**DATA EXTRACT**.
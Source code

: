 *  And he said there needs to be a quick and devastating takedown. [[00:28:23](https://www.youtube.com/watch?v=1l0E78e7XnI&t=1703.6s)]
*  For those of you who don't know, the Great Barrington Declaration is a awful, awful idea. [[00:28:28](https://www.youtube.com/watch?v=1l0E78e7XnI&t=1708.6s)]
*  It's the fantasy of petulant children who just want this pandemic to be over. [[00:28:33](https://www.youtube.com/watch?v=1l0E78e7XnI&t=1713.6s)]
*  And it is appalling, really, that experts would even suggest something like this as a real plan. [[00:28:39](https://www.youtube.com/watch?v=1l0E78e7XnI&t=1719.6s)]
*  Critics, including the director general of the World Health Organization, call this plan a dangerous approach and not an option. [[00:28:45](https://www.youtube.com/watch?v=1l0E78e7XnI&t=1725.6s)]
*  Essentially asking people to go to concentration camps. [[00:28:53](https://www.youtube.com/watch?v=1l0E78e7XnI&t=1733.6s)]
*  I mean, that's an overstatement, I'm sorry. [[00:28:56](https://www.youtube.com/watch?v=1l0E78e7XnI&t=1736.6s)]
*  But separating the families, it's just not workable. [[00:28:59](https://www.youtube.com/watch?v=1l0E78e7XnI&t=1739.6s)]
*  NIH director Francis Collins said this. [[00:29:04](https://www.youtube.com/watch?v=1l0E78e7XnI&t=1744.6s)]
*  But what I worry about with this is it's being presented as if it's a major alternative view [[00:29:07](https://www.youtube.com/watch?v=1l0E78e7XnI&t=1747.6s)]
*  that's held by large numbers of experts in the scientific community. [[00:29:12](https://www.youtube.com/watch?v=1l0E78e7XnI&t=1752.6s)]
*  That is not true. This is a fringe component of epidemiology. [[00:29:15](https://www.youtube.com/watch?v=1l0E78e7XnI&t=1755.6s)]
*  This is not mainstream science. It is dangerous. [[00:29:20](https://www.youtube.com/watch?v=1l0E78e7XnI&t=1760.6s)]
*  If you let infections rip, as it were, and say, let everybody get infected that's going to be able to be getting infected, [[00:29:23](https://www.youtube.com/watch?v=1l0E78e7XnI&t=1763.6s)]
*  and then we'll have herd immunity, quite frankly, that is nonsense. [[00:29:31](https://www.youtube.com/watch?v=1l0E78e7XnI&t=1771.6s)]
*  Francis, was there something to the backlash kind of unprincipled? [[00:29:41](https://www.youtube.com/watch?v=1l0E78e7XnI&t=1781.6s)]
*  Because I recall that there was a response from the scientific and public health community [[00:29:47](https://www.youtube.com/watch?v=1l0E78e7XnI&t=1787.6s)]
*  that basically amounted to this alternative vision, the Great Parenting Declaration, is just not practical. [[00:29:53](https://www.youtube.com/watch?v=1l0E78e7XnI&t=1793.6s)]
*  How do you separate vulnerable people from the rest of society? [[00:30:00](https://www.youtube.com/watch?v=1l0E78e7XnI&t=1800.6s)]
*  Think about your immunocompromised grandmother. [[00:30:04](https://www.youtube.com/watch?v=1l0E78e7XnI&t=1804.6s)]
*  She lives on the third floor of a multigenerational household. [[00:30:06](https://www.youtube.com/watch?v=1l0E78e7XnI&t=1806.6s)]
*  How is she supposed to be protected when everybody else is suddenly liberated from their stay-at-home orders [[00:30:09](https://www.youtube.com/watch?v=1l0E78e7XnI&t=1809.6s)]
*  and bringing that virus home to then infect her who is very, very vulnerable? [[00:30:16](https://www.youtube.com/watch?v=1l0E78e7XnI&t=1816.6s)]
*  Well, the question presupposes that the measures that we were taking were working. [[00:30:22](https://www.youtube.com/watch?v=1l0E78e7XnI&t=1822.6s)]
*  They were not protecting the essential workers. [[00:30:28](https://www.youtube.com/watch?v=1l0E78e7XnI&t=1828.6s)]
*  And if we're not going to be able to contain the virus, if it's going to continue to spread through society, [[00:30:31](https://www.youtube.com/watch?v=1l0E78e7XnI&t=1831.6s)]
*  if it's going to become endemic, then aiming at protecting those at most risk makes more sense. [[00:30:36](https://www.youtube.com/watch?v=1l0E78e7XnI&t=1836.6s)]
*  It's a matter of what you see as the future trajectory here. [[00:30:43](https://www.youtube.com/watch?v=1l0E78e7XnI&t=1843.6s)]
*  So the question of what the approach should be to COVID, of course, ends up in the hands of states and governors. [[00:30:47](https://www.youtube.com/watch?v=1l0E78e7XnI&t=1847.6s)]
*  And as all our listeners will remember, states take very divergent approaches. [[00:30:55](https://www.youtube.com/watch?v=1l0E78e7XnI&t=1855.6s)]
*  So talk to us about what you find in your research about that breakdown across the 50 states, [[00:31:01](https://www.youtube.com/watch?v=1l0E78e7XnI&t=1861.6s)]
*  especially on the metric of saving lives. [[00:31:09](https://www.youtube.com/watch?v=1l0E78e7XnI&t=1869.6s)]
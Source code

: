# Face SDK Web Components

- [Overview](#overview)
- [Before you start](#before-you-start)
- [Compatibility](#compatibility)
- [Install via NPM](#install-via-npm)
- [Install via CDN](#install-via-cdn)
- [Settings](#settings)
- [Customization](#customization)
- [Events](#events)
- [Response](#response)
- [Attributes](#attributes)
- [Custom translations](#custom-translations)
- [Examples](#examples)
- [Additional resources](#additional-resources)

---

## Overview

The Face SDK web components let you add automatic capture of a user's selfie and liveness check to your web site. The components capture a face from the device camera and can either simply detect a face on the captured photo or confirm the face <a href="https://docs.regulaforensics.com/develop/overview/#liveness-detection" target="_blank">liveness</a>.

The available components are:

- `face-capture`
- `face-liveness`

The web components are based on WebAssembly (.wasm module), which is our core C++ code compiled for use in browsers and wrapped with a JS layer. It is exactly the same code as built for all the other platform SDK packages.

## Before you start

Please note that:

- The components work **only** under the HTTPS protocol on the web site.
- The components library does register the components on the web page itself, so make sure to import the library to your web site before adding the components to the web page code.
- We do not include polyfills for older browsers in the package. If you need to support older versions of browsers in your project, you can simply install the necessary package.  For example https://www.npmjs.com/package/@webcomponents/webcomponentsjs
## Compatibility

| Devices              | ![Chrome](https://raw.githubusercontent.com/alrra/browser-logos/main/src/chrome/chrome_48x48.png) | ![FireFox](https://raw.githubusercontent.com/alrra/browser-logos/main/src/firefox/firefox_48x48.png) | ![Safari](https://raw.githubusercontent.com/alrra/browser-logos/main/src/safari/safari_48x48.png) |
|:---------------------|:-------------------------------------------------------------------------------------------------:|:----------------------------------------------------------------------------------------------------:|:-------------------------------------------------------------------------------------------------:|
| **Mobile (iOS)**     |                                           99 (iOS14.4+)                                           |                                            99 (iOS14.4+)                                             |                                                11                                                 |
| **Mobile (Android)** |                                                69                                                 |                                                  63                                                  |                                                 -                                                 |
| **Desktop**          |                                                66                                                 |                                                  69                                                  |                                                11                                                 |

**EXERCISE REQUIREMENTS**.
Send back exactly the lines of the listing above starting at the one with "- [Compatibility](#compatibility)" and ending at the one with "## Overview", inclusive, and no others.

**SOLUTION TO THE PROBLEM**.
- [Compatibility](#compatibility)
- [Install via NPM](#install-via-npm)
- [Install via CDN](#install-via-cdn)
- [Settings](#settings)
- [Customization](#customization)
- [Events](#events)
- [Response](#response)
- [Attributes](#attributes)
- [Custom translations](#custom-translations)
- [Examples](#examples)
- [Additional resources](#additional-resources)

---

## Overview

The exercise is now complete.